Whenever the word "leggendo" shows up in a line of the data, copy that line.

______

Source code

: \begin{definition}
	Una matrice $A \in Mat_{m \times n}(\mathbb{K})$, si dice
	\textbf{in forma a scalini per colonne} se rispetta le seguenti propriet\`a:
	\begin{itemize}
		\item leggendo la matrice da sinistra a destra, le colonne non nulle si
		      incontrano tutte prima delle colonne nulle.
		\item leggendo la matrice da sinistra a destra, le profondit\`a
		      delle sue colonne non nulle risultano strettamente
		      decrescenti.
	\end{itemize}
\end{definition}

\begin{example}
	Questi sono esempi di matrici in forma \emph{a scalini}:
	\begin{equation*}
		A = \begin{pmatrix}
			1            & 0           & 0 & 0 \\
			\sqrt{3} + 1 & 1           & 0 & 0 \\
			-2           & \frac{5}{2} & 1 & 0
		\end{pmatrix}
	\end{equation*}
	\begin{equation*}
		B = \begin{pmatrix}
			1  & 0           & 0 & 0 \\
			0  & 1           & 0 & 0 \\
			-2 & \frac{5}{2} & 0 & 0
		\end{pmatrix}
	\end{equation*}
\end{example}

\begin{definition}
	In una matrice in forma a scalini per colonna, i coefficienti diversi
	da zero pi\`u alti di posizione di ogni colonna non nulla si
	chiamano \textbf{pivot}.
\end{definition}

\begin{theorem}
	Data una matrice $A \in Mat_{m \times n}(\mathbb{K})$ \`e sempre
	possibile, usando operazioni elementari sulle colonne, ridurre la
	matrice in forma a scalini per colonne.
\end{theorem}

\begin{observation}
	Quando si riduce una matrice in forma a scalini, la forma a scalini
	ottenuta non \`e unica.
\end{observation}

______

_THE ANSWER_
		\item leggendo la matrice da sinistra a destra, le colonne non nulle si
		\item leggendo la matrice da sinistra a destra, le profondit\`a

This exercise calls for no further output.